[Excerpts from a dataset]
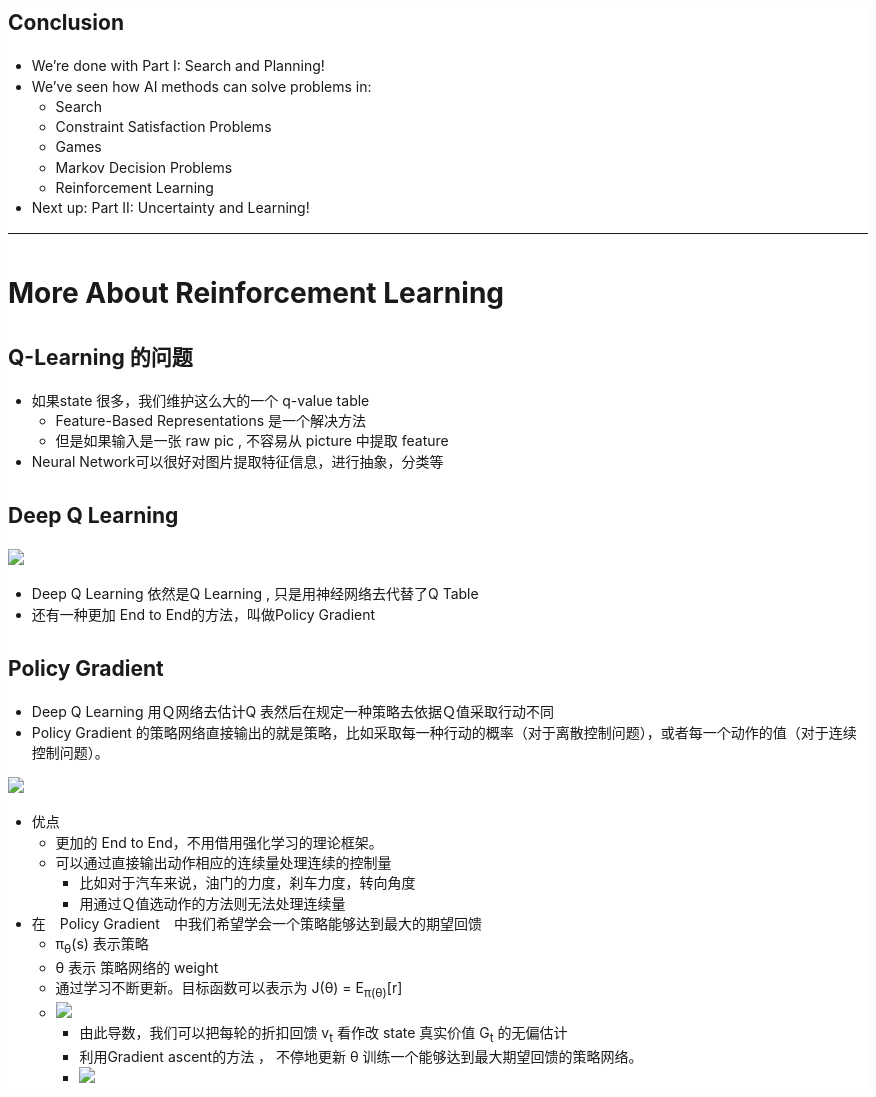 <h2 id="6f8b794f3246b0c1e1780bb4d4d5dc53"></h2>


## Conclusion

- We’re done with Part I: Search and Planning!
- We’ve seen how AI methods can solve problems in:
    - Search
    - Constraint Satisfaction Problems
    - Games
    - Markov Decision Problems
    - Reinforcement Learning
- Next up: Part II: Uncertainty and Learning!


---

<h2 id="96bbd2b31616de4e05850fa5d1d2da71"></h2>


# More About Reinforcement Learning

<h2 id="39e455faa2cee078107349ed5a79c485"></h2>


## Q-Learning 的问题

 - 如果state 很多，我们维护这么大的一个 q-value table
    - Feature-Based Representations 是一个解决方法
    - 但是如果输入是一张 raw pic , 不容易从 picture 中提取 feature
 - Neural Network可以很好对图片提取特征信息，进行抽象，分类等

<h2 id="61f0ce8542a3f21f795b45c4c133c04c"></h2>


## Deep Q Learning

![](../imgs/rl_deep_ql.png)

 - Deep Q Learning 依然是Q Learning , 只是用神经网络去代替了Q Table
 - 还有一种更加 End to End的方法，叫做Policy Gradient

<h2 id="d4680878cbefd1ce084325dd933e82f9"></h2>


## Policy Gradient

- Deep Q Learning 用Ｑ网络去估计Q 表然后在规定一种策略去依据Ｑ值采取行动不同
- Policy Gradient 的策略网络直接输出的就是策略，比如采取每一种行动的概率（对于离散控制问题），或者每一个动作的值（对于连续控制问题）。

![](../imgs/rl_pg_network.png)

- 优点
    - 更加的 End to End，不用借用强化学习的理论框架。
    - 可以通过直接输出动作相应的连续量处理连续的控制量
        - 比如对于汽车来说，油门的力度，刹车力度，转向角度
        - 用通过Ｑ值选动作的方法则无法处理连续量
- 在　Policy Gradient　中我们希望学会一个策略能够达到最大的期望回馈
    - π<sub>θ</sub>(s) 表示策略 
    - θ 表示 策略网络的 weight 
    - 通过学习不断更新。目标函数可以表示为 J(θ) = E<sub>π(θ)</sub>[r] 
    - ![](../imgs/rl_pg_derivative_J_theta.png)
        - 由此导数，我们可以把每轮的折扣回馈 v<sub>t</sub> 看作改 state 真实价值 G<sub>t</sub> 的无偏估计
        - 利用Gradient ascent的方法 ， 不停地更新 θ 训练一个能够达到最大期望回馈的策略网络。
        - ![](../imgs/rl_pg_update_theta.png)


 [1]: ../imgs/cs188_rl_grid_input_policy.png
 [2]: ../imgs/cs188_rl_grid_learnedmodel.png
 [3]: ../imgs/cs188_rl_q_values_calc.png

> [EXERCISE DESCRIPTION] Would you please return all lines of the data that include the word "Part"?

> [ANSWER]
- We’re done with Part I: Search and Planning!
- Next up: Part II: Uncertainty and Learning!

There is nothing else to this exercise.